The primary finding from prior funded research identified periodic air-drying (where frequency and duration of exposure are controlled) as a cost-effective means of controlling most bio-fouling, and air-drying has been implemented with considerable success. Fouling by mud blister worms, however, has remained problematic, resisting the current fouling control practices; mud blister worm infestation can negatively affect taste and consumer perception, as well as make the oysters difficult to shuck. These blisters are formed by several species of polychaete worms, including Polydora websteri, that settle as metamorphosed larvae on the inside of an oyster shell and begin to bore a U-shaped tunnel.
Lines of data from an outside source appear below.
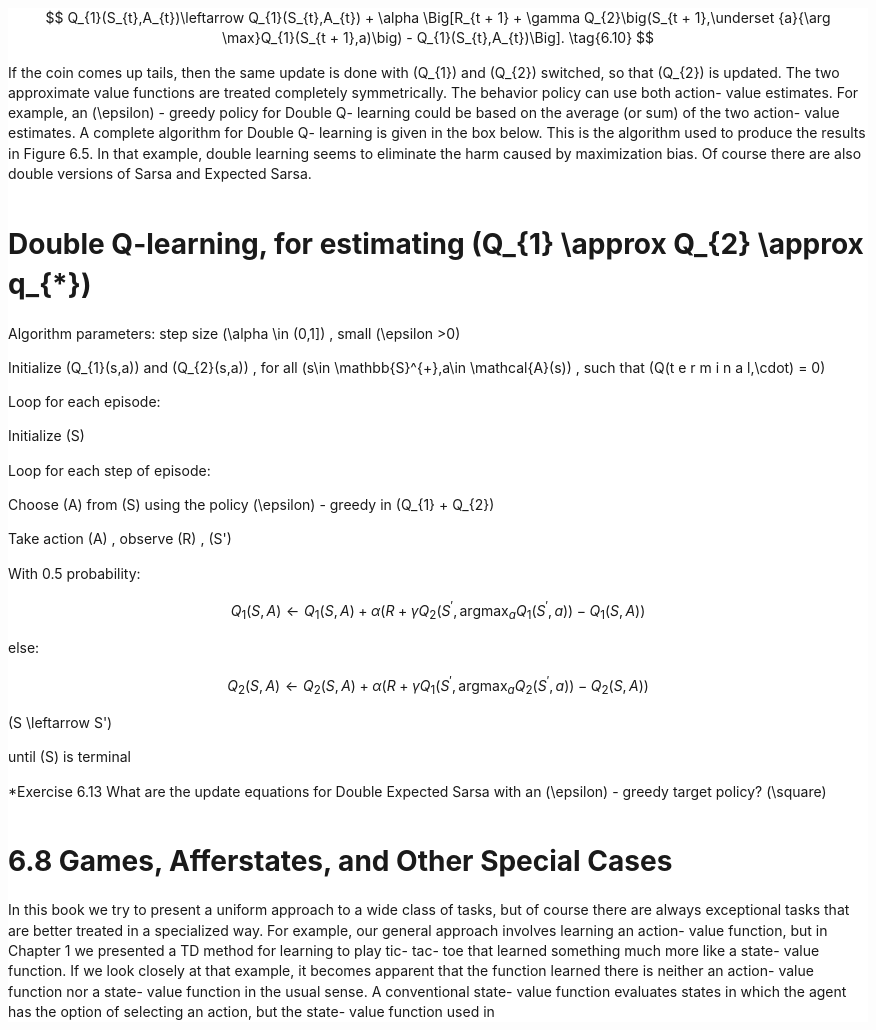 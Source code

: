 $$
Q_{1}(S_{t},A_{t})\leftarrow Q_{1}(S_{t},A_{t}) + \alpha \Big[R_{t + 1} + \gamma Q_{2}\big(S_{t + 1},\underset {a}{\arg \max}Q_{1}(S_{t + 1},a)\big) - Q_{1}(S_{t},A_{t})\Big]. \tag{6.10}
$$

If the coin comes up tails, then the same update is done with  \(Q_{1}\)  and  \(Q_{2}\)  switched, so that  \(Q_{2}\)  is updated. The two approximate value functions are treated completely symmetrically. The behavior policy can use both action- value estimates. For example, an  \(\epsilon\) - greedy policy for Double Q- learning could be based on the average (or sum) of the two action- value estimates. A complete algorithm for Double Q- learning is given in the box below. This is the algorithm used to produce the results in Figure 6.5. In that example, double learning seems to eliminate the harm caused by maximization bias. Of course there are also double versions of Sarsa and Expected Sarsa.

# Double Q-learning, for estimating  \(Q_{1} \approx Q_{2} \approx q_{*}\)

Algorithm parameters: step size  \(\alpha \in (0,1]\)  , small  \(\epsilon >0\)

Initialize  \(Q_{1}(s,a)\)  and  \(Q_{2}(s,a)\)  , for all  \(s\in \mathbb{S}^{+},a\in \mathcal{A}(s)\)  , such that  \(Q(t e r m i n a l,\cdot) = 0\)

Loop for each episode:

Initialize  \(S\)

Loop for each step of episode:

Choose  \(A\)  from  \(S\)  using the policy  \(\epsilon\) - greedy in  \(Q_{1} + Q_{2}\)

Take action  \(A\) , observe  \(R\) ,  \(S'\)

With 0.5 probability:

$$
Q_{1}(S,A) \leftarrow Q_{1}(S,A) + \alpha \Big(R + \gamma Q_{2}\big(S^{\prime},\mathrm{argmax}_{a}Q_{1}(S^{\prime},a)\big) - Q_{1}(S,A)\Big)
$$

else:

$$
Q_{2}(S,A) \leftarrow Q_{2}(S,A) + \alpha \Big(R + \gamma Q_{1}\big(S^{\prime},\mathrm{argmax}_{a}Q_{2}(S^{\prime},a)\big) - Q_{2}(S,A)\Big)
$$

\(S \leftarrow S'\)

until  \(S\)  is terminal

*Exercise 6.13 What are the update equations for Double Expected Sarsa with an  \(\epsilon\) - greedy target policy?  \(\square\)

# 6.8 Games, Afferstates, and Other Special Cases

In this book we try to present a uniform approach to a wide class of tasks, but of course there are always exceptional tasks that are better treated in a specialized way. For example, our general approach involves learning an action- value function, but in Chapter 1 we presented a TD method for learning to play tic- tac- toe that learned something much more like a state- value function. If we look closely at that example, it becomes apparent that the function learned there is neither an action- value function nor a state- value function in the usual sense. A conventional state- value function evaluates states in which the agent has the option of selecting an action, but the state- value function used in
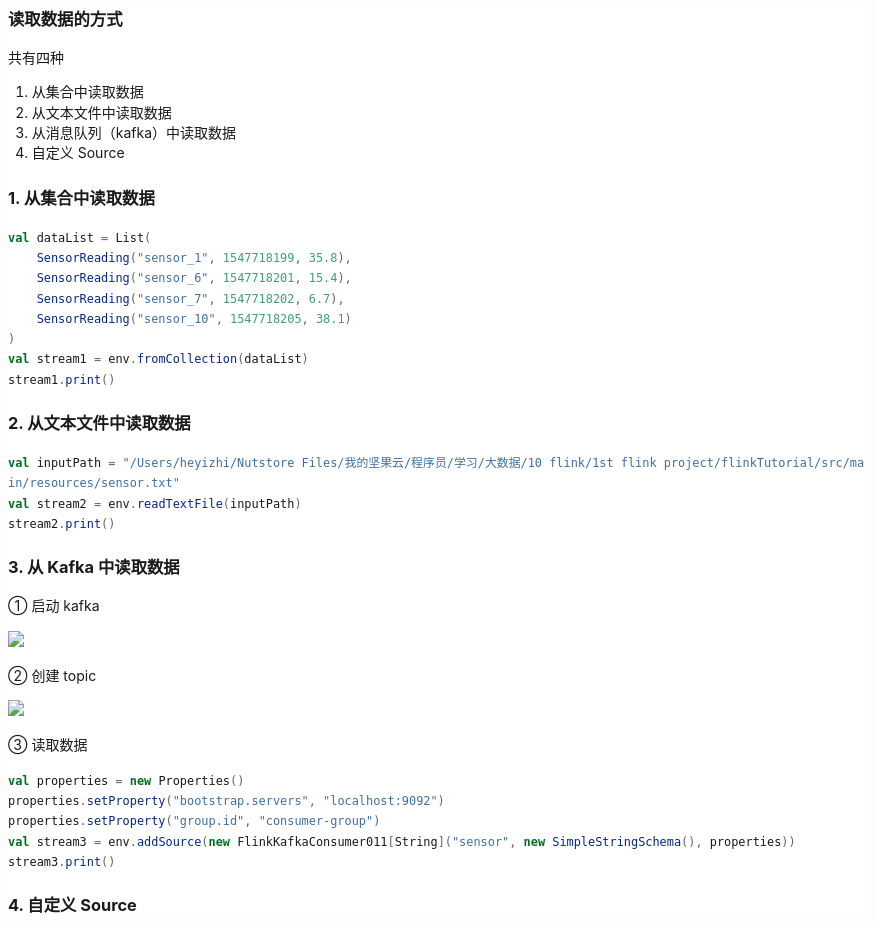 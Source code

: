 ### 读取数据的方式

共有四种

1. 从集合中读取数据
2. 从文本文件中读取数据
3. 从消息队列（kafka）中读取数据
4. 自定义 Source

### 1. 从集合中读取数据

```scala
val dataList = List(
    SensorReading("sensor_1", 1547718199, 35.8),
    SensorReading("sensor_6", 1547718201, 15.4),
    SensorReading("sensor_7", 1547718202, 6.7),
    SensorReading("sensor_10", 1547718205, 38.1)
)
val stream1 = env.fromCollection(dataList)
stream1.print()
```

### 2. 从文本文件中读取数据

```scala
val inputPath = "/Users/heyizhi/Nutstore Files/我的坚果云/程序员/学习/大数据/10 flink/1st flink project/flinkTutorial/src/main/resources/sensor.txt"
val stream2 = env.readTextFile(inputPath)
stream2.print()
```

### 3. 从 Kafka 中读取数据

① 启动 kafka

![](https://coachhe.oss-cn-shenzhen.aliyuncs.com/Scala/20210223233317.png)

② 创建 topic

![](https://coachhe.oss-cn-shenzhen.aliyuncs.com/Scala/20210223233439.png)

③ 读取数据

```scala
val properties = new Properties()
properties.setProperty("bootstrap.servers", "localhost:9092")
properties.setProperty("group.id", "consumer-group")
val stream3 = env.addSource(new FlinkKafkaConsumer011[String]("sensor", new SimpleStringSchema(), properties))
stream3.print()
```

### 4. 自定义 Source
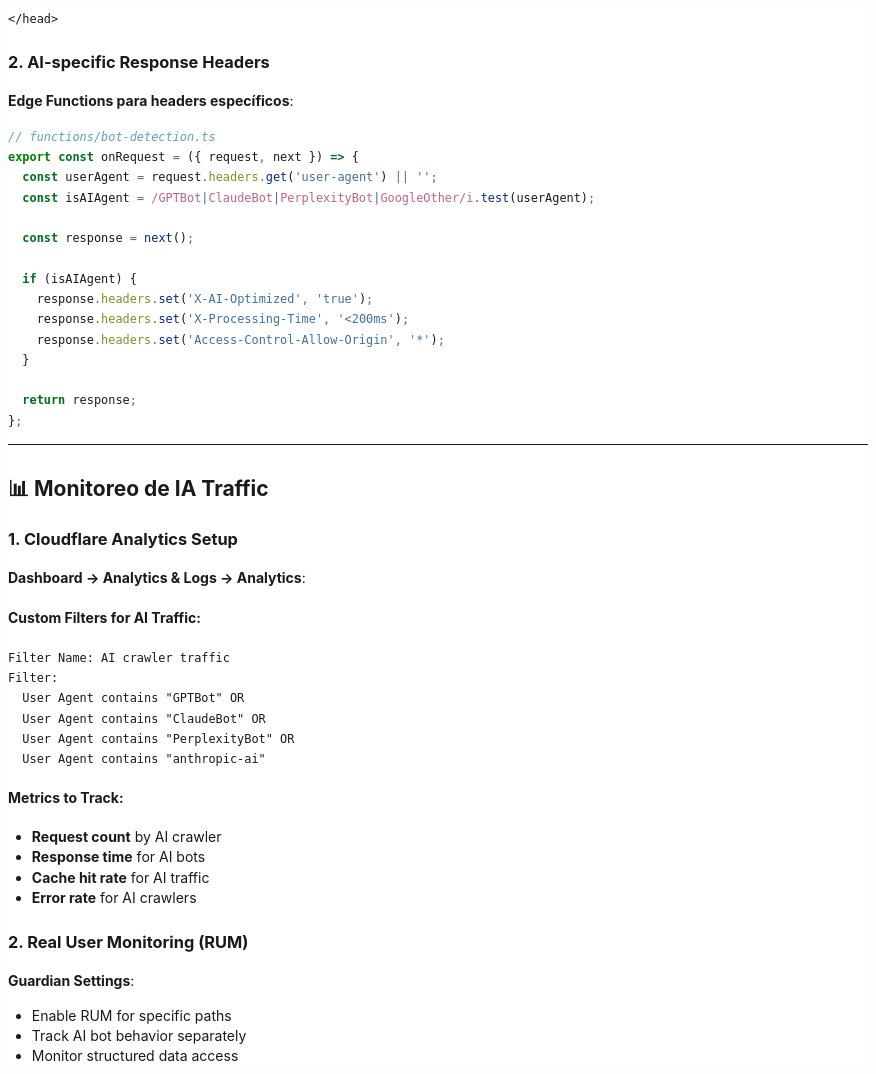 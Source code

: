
 ```astro
</head>
```

### 2. **AI-specific Response Headers**

**Edge Functions para headers específicos**:

```typescript
// functions/bot-detection.ts
export const onRequest = ({ request, next }) => {
  const userAgent = request.headers.get('user-agent') || '';
  const isAIAgent = /GPTBot|ClaudeBot|PerplexityBot|GoogleOther/i.test(userAgent);
  
  const response = next();
  
  if (isAIAgent) {
    response.headers.set('X-AI-Optimized', 'true');
    response.headers.set('X-Processing-Time', '<200ms');
    response.headers.set('Access-Control-Allow-Origin', '*');
  }
  
  return response;
};
```

---

## 📊 Monitoreo de IA Traffic

### 1. **Cloudflare Analytics Setup**

**Dashboard → Analytics & Logs → Analytics**:

#### **Custom Filters for AI Traffic**:
```
Filter Name: AI crawler traffic
Filter: 
  User Agent contains "GPTBot" OR 
  User Agent contains "ClaudeBot" OR
  User Agent contains "PerplexityBot" OR
  User Agent contains "anthropic-ai"
```

#### **Metrics to Track**:
- **Request count** by AI crawler
- **Response time** for AI bots
- **Cache hit rate** for AI traffic
- **Error rate** for AI crawlers

### 2. **Real User Monitoring (RUM)**

**Guardian Settings**:
- Enable RUM for specific paths
- Track AI bot behavior separately
- Monitor structured data access
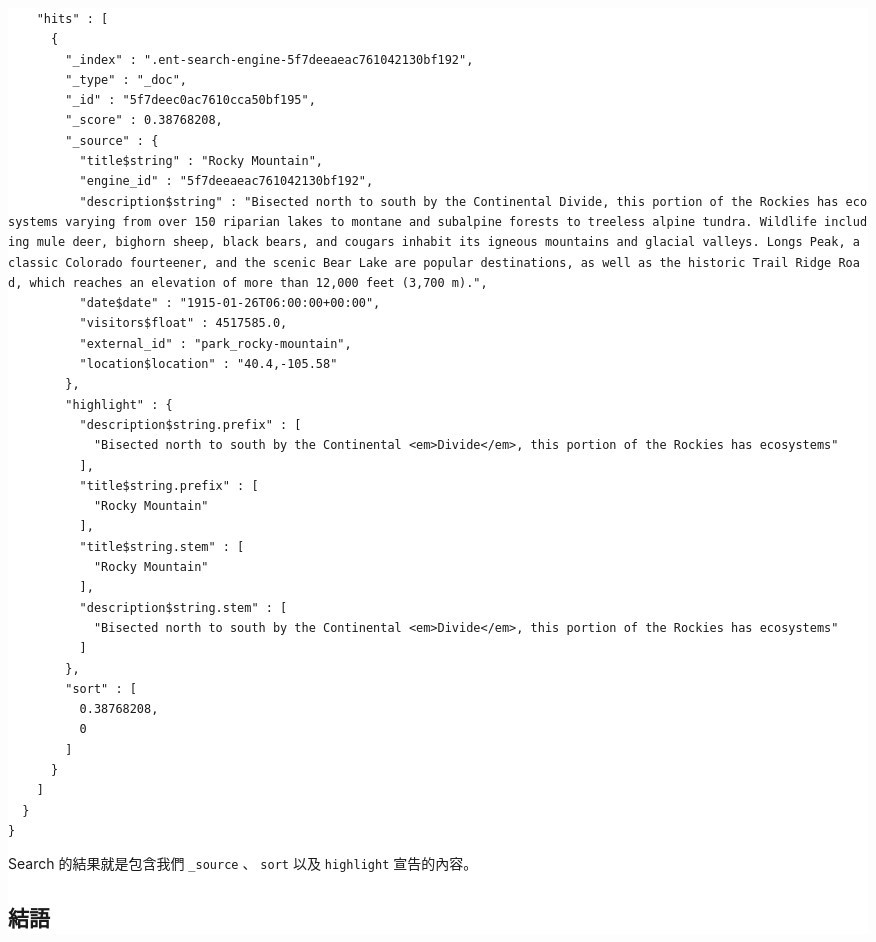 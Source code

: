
 ```
    "hits" : [
      {
        "_index" : ".ent-search-engine-5f7deeaeac761042130bf192",
        "_type" : "_doc",
        "_id" : "5f7deec0ac7610cca50bf195",
        "_score" : 0.38768208,
        "_source" : {
          "title$string" : "Rocky Mountain",
          "engine_id" : "5f7deeaeac761042130bf192",
          "description$string" : "Bisected north to south by the Continental Divide, this portion of the Rockies has ecosystems varying from over 150 riparian lakes to montane and subalpine forests to treeless alpine tundra. Wildlife including mule deer, bighorn sheep, black bears, and cougars inhabit its igneous mountains and glacial valleys. Longs Peak, a classic Colorado fourteener, and the scenic Bear Lake are popular destinations, as well as the historic Trail Ridge Road, which reaches an elevation of more than 12,000 feet (3,700 m).",
          "date$date" : "1915-01-26T06:00:00+00:00",
          "visitors$float" : 4517585.0,
          "external_id" : "park_rocky-mountain",
          "location$location" : "40.4,-105.58"
        },
        "highlight" : {
          "description$string.prefix" : [
            "Bisected north to south by the Continental <em>Divide</em>, this portion of the Rockies has ecosystems"
          ],
          "title$string.prefix" : [
            "Rocky Mountain"
          ],
          "title$string.stem" : [
            "Rocky Mountain"
          ],
          "description$string.stem" : [
            "Bisected north to south by the Continental <em>Divide</em>, this portion of the Rockies has ecosystems"
          ]
        },
        "sort" : [
          0.38768208,
          0
        ]
      }
    ]
  }
}

```

Search 的結果就是包含我們 `_source` 、 `sort` 以及 `highlight` 宣告的內容。

## 結語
Worms are not directly toxic to the oysters, but do cause oysters to divert energy to shell production, weaken shells (potentially contributing to increased mortality rates), and store bacteria (potentially including pathogens) within the oyster shell. Meat of heavily infested oysters has been reported as more watery, and oysters show reduced gamete volume fractions and other indications of poor health. For oyster farmers, these effects can lead to loss of potential customers, loss of current customers, and weaken the producer's negotiating position on price. Efforts to control these infestations add significant production costs and risks through increased handling time and stress to the oyster (e.g., through dramatic temperature or salinity changes). Critically, for oyster farming to be successful and sustainable within the region, producers will need to produce oysters that consistently are perceived by consumers to be of superior quality.